↓↓↓

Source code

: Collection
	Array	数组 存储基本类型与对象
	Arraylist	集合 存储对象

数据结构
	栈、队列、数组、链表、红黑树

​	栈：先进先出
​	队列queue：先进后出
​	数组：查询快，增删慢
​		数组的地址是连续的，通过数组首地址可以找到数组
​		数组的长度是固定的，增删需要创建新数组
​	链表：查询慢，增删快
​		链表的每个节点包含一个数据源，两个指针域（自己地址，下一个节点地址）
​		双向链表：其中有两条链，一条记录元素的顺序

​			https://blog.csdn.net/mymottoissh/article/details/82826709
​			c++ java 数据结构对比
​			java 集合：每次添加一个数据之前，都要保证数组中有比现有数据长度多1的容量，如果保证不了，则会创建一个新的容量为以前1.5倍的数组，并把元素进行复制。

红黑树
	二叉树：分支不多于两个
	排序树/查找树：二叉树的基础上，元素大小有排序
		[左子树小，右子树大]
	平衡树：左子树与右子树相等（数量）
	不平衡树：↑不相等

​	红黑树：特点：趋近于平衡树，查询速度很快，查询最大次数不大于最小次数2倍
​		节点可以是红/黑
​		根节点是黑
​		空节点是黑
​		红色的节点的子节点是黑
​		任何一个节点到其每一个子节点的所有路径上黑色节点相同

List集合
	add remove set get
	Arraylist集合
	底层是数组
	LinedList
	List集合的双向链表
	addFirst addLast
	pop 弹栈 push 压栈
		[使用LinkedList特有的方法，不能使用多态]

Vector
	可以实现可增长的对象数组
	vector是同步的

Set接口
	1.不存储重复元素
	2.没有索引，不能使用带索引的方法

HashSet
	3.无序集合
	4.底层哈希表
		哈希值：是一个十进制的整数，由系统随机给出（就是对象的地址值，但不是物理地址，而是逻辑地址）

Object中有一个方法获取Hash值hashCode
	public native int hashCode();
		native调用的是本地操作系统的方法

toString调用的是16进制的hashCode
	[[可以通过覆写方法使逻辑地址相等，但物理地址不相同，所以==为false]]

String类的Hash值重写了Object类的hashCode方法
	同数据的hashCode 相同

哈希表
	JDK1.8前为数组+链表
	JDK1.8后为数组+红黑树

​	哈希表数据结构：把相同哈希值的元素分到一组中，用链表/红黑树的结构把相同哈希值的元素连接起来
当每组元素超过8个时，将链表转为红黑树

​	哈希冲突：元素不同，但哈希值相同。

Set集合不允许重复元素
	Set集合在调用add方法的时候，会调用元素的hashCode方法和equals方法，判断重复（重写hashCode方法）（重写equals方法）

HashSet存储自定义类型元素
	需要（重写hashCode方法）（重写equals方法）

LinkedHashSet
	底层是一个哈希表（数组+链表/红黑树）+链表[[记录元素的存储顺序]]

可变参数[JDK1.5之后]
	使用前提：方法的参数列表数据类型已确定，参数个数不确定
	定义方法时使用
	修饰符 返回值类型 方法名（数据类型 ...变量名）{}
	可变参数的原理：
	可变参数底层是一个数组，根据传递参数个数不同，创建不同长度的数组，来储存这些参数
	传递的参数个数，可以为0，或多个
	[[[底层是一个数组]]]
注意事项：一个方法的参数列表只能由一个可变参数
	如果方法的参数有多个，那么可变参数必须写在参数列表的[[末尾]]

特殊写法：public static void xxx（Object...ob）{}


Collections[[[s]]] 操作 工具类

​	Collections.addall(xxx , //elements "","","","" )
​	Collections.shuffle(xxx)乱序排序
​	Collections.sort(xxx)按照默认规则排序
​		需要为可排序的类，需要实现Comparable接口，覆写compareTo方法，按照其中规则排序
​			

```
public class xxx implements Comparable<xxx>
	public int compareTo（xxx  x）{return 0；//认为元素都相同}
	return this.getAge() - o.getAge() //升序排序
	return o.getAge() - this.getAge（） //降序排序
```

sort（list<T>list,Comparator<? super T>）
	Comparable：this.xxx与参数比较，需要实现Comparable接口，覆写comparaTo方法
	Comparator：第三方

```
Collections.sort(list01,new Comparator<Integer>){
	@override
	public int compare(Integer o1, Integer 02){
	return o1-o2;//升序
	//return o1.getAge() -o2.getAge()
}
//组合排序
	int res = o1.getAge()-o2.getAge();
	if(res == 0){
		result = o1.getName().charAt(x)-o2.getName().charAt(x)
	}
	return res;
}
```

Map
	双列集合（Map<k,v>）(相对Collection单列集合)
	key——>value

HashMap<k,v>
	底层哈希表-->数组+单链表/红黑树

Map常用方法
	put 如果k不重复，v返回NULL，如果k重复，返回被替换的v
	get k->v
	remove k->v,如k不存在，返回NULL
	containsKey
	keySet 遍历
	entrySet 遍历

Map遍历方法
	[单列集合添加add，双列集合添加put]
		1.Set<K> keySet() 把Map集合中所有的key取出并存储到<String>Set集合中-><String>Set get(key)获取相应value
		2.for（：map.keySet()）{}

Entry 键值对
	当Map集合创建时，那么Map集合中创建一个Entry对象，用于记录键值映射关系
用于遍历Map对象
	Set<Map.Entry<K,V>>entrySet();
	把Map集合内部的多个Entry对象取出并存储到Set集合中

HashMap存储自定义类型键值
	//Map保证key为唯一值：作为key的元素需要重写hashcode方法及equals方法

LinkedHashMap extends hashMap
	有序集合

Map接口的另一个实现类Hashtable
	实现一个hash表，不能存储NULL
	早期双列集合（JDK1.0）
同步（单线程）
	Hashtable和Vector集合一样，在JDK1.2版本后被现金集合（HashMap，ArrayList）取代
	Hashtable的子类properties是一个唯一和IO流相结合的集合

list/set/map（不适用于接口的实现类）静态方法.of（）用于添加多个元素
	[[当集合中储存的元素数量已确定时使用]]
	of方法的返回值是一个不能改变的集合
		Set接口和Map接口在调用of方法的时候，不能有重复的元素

↑↑↑

### [Exercise details]
Across the data above, how many lines contain "return"? Reply with a bare number.

### [Solution to this exercise]
6